═══ Material supplied

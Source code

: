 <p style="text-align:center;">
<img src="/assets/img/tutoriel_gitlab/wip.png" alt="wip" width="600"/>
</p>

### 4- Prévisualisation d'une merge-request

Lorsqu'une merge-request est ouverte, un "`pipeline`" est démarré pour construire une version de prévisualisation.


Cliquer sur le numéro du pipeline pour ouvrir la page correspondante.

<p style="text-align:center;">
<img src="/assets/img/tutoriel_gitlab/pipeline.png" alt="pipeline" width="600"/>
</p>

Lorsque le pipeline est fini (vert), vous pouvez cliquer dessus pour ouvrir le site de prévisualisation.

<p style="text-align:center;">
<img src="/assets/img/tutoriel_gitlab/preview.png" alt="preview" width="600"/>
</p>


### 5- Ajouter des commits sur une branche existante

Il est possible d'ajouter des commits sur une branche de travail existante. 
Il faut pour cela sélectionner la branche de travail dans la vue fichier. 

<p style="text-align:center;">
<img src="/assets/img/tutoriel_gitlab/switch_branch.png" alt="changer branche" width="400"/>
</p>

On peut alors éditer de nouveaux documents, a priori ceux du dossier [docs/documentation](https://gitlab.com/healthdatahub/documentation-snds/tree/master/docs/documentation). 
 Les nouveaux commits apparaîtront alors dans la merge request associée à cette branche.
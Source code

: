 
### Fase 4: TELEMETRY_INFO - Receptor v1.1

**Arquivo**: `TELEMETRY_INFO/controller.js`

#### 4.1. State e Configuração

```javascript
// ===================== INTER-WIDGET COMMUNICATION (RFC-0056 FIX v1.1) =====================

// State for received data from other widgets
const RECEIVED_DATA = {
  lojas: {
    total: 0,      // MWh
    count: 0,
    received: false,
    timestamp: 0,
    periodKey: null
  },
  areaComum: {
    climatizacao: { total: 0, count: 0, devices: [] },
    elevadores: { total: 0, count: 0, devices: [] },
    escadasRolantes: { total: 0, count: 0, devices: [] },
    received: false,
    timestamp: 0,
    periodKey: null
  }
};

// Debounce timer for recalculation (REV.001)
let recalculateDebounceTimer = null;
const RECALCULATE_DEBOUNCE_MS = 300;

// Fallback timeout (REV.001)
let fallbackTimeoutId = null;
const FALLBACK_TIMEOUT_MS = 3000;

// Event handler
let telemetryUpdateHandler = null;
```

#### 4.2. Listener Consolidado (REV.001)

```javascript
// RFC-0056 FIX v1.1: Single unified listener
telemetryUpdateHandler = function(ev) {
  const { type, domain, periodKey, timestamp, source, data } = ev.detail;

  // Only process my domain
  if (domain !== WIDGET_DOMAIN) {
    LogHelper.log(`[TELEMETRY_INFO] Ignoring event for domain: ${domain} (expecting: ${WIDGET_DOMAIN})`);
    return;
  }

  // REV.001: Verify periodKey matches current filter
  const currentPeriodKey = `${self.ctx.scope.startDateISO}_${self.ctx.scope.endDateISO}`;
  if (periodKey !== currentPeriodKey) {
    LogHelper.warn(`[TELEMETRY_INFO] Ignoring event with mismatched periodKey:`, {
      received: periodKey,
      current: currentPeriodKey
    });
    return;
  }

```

══════

#### [Work item]
Every line of the material above should be repeated exactly.

#### [Exercise response]
Source code

: <p style="text-align:center;">
<img src="/assets/img/tutoriel_gitlab/wip.png" alt="wip" width="600"/>
</p>

### 4- Prévisualisation d'une merge-request

Lorsqu'une merge-request est ouverte, un "`pipeline`" est démarré pour construire une version de prévisualisation.


Cliquer sur le numéro du pipeline pour ouvrir la page correspondante.

<p style="text-align:center;">
<img src="/assets/img/tutoriel_gitlab/pipeline.png" alt="pipeline" width="600"/>
</p>

Lorsque le pipeline est fini (vert), vous pouvez cliquer dessus pour ouvrir le site de prévisualisation.

<p style="text-align:center;">
<img src="/assets/img/tutoriel_gitlab/preview.png" alt="preview" width="600"/>
</p>


### 5- Ajouter des commits sur une branche existante

Il est possible d'ajouter des commits sur une branche de travail existante. 
Il faut pour cela sélectionner la branche de travail dans la vue fichier. 

<p style="text-align:center;">
<img src="/assets/img/tutoriel_gitlab/switch_branch.png" alt="changer branche" width="400"/>
</p>

On peut alors éditer de nouveaux documents, a priori ceux du dossier [docs/documentation](https://gitlab.com/healthdatahub/documentation-snds/tree/master/docs/documentation). 
 Les nouveaux commits apparaîtront alors dans la merge request associée à cette branche.
Source code

: 
### Fase 4: TELEMETRY_INFO - Receptor v1.1

**Arquivo**: `TELEMETRY_INFO/controller.js`

#### 4.1. State e Configuração

```javascript
// ===================== INTER-WIDGET COMMUNICATION (RFC-0056 FIX v1.1) =====================

// State for received data from other widgets
const RECEIVED_DATA = {
  lojas: {
    total: 0,      // MWh
    count: 0,
    received: false,
    timestamp: 0,
    periodKey: null
  },
  areaComum: {
    climatizacao: { total: 0, count: 0, devices: [] },
    elevadores: { total: 0, count: 0, devices: [] },
    escadasRolantes: { total: 0, count: 0, devices: [] },
    received: false,
    timestamp: 0,
    periodKey: null
  }
};

// Debounce timer for recalculation (REV.001)
let recalculateDebounceTimer = null;
const RECALCULATE_DEBOUNCE_MS = 300;

// Fallback timeout (REV.001)
let fallbackTimeoutId = null;
const FALLBACK_TIMEOUT_MS = 3000;

// Event handler
let telemetryUpdateHandler = null;
```

#### 4.2. Listener Consolidado (REV.001)

```javascript
// RFC-0056 FIX v1.1: Single unified listener
telemetryUpdateHandler = function(ev) {
  const { type, domain, periodKey, timestamp, source, data } = ev.detail;

  // Only process my domain
  if (domain !== WIDGET_DOMAIN) {
    LogHelper.log(`[TELEMETRY_INFO] Ignoring event for domain: ${domain} (expecting: ${WIDGET_DOMAIN})`);
    return;
  }

  // REV.001: Verify periodKey matches current filter
  const currentPeriodKey = `${self.ctx.scope.startDateISO}_${self.ctx.scope.endDateISO}`;
  if (periodKey !== currentPeriodKey) {
    LogHelper.warn(`[TELEMETRY_INFO] Ignoring event with mismatched periodKey:`, {
      received: periodKey,
      current: currentPeriodKey
    });
    return;
  }

```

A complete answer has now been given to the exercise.